What Are Eminis? – How To Day Trade Eminis

Day Trading Tips & Training: Trading The Eminis

Unlike stocks which are traded based on cents, emini futures contracts are traded on ticks. A tick is a minimum incremental movement which varies from one emini contract to the next.

Eminis are relatively new to the trading scene with people only trading them over the last decade. They started as futures contracts for stock indices and are now also available for commodities and currencies. Stock index eminis are very popular for day trading and also for scalping which is when you make trades that generally last for less then 15 minutes.

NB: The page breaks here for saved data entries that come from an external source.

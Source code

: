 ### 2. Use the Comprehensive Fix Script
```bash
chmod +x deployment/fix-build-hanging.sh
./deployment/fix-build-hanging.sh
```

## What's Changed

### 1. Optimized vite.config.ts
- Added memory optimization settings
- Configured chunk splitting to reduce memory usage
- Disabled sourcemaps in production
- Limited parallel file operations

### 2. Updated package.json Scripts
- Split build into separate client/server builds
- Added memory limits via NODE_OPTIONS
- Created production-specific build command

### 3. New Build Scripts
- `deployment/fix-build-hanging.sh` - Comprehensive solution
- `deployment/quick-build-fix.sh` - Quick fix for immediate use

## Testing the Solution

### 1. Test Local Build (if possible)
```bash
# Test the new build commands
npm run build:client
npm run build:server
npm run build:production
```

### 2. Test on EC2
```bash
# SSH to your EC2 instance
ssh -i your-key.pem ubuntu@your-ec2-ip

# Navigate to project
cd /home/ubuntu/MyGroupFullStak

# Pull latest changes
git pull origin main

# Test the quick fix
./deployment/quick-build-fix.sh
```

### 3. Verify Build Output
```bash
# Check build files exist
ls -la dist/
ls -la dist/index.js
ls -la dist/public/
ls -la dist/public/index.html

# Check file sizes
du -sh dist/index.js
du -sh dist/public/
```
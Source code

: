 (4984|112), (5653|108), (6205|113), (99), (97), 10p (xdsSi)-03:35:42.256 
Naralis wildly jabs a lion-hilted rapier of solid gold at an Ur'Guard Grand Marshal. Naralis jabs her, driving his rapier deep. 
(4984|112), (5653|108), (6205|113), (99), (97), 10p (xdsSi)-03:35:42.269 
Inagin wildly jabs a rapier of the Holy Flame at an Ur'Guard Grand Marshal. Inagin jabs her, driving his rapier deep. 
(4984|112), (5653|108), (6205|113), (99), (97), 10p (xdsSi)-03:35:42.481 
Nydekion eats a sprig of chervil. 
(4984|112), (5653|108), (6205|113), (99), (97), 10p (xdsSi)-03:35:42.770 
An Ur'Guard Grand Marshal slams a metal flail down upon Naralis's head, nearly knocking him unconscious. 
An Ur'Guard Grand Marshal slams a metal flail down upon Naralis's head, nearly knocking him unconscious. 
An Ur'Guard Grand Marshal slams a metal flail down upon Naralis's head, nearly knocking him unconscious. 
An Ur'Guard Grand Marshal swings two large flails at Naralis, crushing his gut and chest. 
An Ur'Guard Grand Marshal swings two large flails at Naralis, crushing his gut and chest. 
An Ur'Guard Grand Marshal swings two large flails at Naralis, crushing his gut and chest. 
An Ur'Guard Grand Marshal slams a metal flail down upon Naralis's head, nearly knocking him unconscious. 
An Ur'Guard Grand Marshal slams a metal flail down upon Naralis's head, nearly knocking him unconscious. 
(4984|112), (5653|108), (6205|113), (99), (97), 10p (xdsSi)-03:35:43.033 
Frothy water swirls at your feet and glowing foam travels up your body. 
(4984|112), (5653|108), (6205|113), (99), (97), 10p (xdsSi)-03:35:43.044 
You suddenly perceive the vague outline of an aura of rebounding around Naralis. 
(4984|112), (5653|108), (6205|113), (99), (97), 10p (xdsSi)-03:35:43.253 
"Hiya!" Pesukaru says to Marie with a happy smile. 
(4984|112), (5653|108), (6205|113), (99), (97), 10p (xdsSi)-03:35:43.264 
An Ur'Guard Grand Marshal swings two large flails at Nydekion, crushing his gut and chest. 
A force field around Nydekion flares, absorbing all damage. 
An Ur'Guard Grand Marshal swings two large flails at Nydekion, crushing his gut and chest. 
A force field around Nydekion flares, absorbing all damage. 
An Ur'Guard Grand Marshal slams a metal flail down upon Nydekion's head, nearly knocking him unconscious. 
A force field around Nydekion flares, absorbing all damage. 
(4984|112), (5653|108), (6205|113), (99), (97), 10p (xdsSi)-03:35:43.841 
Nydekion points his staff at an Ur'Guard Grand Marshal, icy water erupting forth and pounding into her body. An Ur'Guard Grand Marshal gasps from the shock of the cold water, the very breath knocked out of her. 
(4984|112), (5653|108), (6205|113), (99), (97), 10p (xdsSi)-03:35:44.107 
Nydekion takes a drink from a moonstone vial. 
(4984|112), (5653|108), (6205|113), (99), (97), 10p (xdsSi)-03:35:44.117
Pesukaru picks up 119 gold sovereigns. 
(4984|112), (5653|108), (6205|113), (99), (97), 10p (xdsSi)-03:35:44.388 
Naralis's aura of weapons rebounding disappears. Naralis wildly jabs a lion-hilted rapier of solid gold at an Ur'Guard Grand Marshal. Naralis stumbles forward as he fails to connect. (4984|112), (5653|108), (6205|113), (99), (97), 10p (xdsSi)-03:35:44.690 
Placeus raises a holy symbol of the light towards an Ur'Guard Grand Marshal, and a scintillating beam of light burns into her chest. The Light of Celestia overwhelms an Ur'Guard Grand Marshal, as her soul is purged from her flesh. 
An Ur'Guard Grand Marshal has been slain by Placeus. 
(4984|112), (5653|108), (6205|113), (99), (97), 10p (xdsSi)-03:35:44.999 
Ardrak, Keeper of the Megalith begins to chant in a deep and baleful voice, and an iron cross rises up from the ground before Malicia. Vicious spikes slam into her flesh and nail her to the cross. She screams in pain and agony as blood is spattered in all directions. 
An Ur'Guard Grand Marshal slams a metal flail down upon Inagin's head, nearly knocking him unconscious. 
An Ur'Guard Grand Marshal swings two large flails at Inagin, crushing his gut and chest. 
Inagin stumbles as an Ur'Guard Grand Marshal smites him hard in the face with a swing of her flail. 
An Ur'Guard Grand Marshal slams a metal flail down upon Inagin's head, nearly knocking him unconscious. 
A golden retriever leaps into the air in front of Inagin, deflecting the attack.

When you trade eminis you earn a fixed amount per contract that you trade (ex: 50$ per pt) x the amount of points that you make. Then you pay exchange fees per contract traded. The average broker charges about 5$ per round turn. For the above example if you made 2 points then you would net 95$, if you lost 2 points you would be down 105$. Keep in mind that the exchange fees bring a negative expectation. Even though the market can only go 3 ways (up, down or sideways), you need a strategy that provides a consistent edge to succeed trading the eminis.

The amount of contracts that you can trade depends on your margin and your risk tolerance level. All emini trades can have a stop loss so that you know your maximum risk per trade. Managing your risk is a very important part of becoming a successful trader. Professional traders rarely risk more then 2% of their trading account per trade. This means that if you have 10,000$ in your trading account then you could only trade 1 contract with a 4 tick stop or 2 contracts with a 2 tick stop.

Trading the eminis is a very lucrative business for those that have found a consistent edge. Earning 2-6% a day on your acccount produces fantastic gains. Be sure to gain a high quality education and be absolutely confident in your strategy before trading with real money.